Do social signals have an impact on rankings?

OK, there is a huge debate about this. Many people are convinced Google is not using social data as part of its algorithm. Indeed, many believe it’s impossible because Google can’t even access Facebook and Twitter (but if you do a site query in Google for the number of pages that were indexed, you’ll see that Google has more than 5 billion pages of facebook.com indexed – these are pages that are accessible and Google absolutely knows what’s going on these sites).

Please understand we do appreciate the arguments against social signals being a ranking factor– we’re not denying them. Our data simply shows that social signals do correlate with rankings. And of course we know that from Google’s perspective that this makes perfect sense ie good content is shared often and Google tries to rank good content. We can’t say from the data in this study whether there’s a causal relationship. So you can interpret it how you choose to.

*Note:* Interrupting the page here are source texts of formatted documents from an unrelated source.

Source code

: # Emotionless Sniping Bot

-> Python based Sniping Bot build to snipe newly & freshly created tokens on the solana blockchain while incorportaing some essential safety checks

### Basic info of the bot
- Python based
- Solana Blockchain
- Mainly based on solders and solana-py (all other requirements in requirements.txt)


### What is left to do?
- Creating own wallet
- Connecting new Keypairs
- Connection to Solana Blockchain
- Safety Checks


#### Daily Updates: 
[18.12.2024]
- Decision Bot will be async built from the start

If you don’t know which links pass value in the search indexes then your conclusions are highly dubious….

Nobody knows, which link passes value – except Google, who determine the value of links themselves. And as we said: We are not Google! Furthermore, the value of links is influenced by several factors (“value” of the link source, quality of the link etc), which we have also taken into account. And, moreover, it’s more than just link attributes that influence rankings. All we can do is to look at the features well ranking pages are featuring and interpret the data. And we are not guessing – since our interpretations are based on an extremely large data set.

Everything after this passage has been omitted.